Data section:
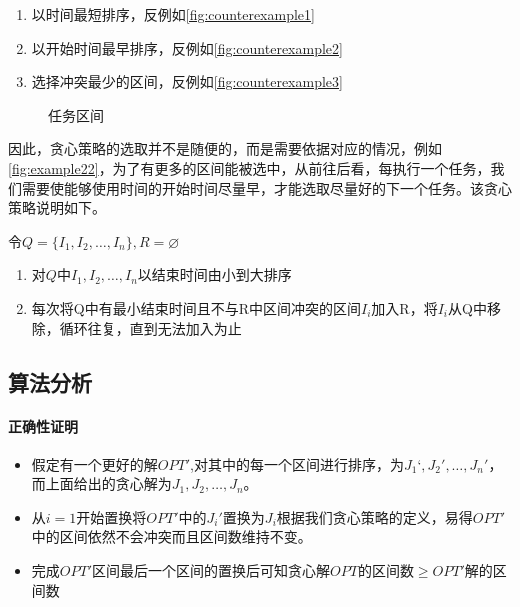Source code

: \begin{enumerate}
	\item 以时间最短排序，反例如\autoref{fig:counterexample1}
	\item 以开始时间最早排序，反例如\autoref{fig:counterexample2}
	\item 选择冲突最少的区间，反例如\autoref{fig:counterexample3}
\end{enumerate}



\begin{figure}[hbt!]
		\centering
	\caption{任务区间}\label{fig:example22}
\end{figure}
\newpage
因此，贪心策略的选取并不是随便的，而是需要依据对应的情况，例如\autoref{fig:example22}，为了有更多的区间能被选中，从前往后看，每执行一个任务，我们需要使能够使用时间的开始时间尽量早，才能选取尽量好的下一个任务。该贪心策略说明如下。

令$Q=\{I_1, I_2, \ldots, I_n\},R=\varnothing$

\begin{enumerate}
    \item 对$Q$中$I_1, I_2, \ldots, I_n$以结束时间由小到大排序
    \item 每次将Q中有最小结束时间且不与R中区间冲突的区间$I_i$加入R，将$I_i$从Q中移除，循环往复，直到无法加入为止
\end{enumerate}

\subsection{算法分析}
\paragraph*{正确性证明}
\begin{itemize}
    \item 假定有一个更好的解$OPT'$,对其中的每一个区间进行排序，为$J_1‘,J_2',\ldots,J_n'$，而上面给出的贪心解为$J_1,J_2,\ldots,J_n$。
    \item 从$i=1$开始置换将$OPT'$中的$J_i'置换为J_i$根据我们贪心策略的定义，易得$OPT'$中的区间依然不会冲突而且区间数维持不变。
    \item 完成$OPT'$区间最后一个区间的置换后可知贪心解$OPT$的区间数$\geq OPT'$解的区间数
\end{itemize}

Instructions for the task:
Copy each line of the records above exactly as written. Do not carry over any picture.

Result for this task:
Source code

: \begin{enumerate}
	\item 以时间最短排序，反例如\autoref{fig:counterexample1}
	\item 以开始时间最早排序，反例如\autoref{fig:counterexample2}
	\item 选择冲突最少的区间，反例如\autoref{fig:counterexample3}
\end{enumerate}



\begin{figure}[hbt!]
		\centering
	\caption{任务区间}\label{fig:example22}
\end{figure}
\newpage
因此，贪心策略的选取并不是随便的，而是需要依据对应的情况，例如\autoref{fig:example22}，为了有更多的区间能被选中，从前往后看，每执行一个任务，我们需要使能够使用时间的开始时间尽量早，才能选取尽量好的下一个任务。该贪心策略说明如下。

令$Q=\{I_1, I_2, \ldots, I_n\},R=\varnothing$

\begin{enumerate}
    \item 对$Q$中$I_1, I_2, \ldots, I_n$以结束时间由小到大排序
    \item 每次将Q中有最小结束时间且不与R中区间冲突的区间$I_i$加入R，将$I_i$从Q中移除，循环往复，直到无法加入为止
\end{enumerate}

\subsection{算法分析}
\paragraph*{正确性证明}
\begin{itemize}
    \item 假定有一个更好的解$OPT'$,对其中的每一个区间进行排序，为$J_1‘,J_2',\ldots,J_n'$，而上面给出的贪心解为$J_1,J_2,\ldots,J_n$。
    \item 从$i=1$开始置换将$OPT'$中的$J_i'置换为J_i$根据我们贪心策略的定义，易得$OPT'$中的区间依然不会冲突而且区间数维持不变。
    \item 完成$OPT'$区间最后一个区间的置换后可知贪心解$OPT$的区间数$\geq OPT'$解的区间数
\end{itemize}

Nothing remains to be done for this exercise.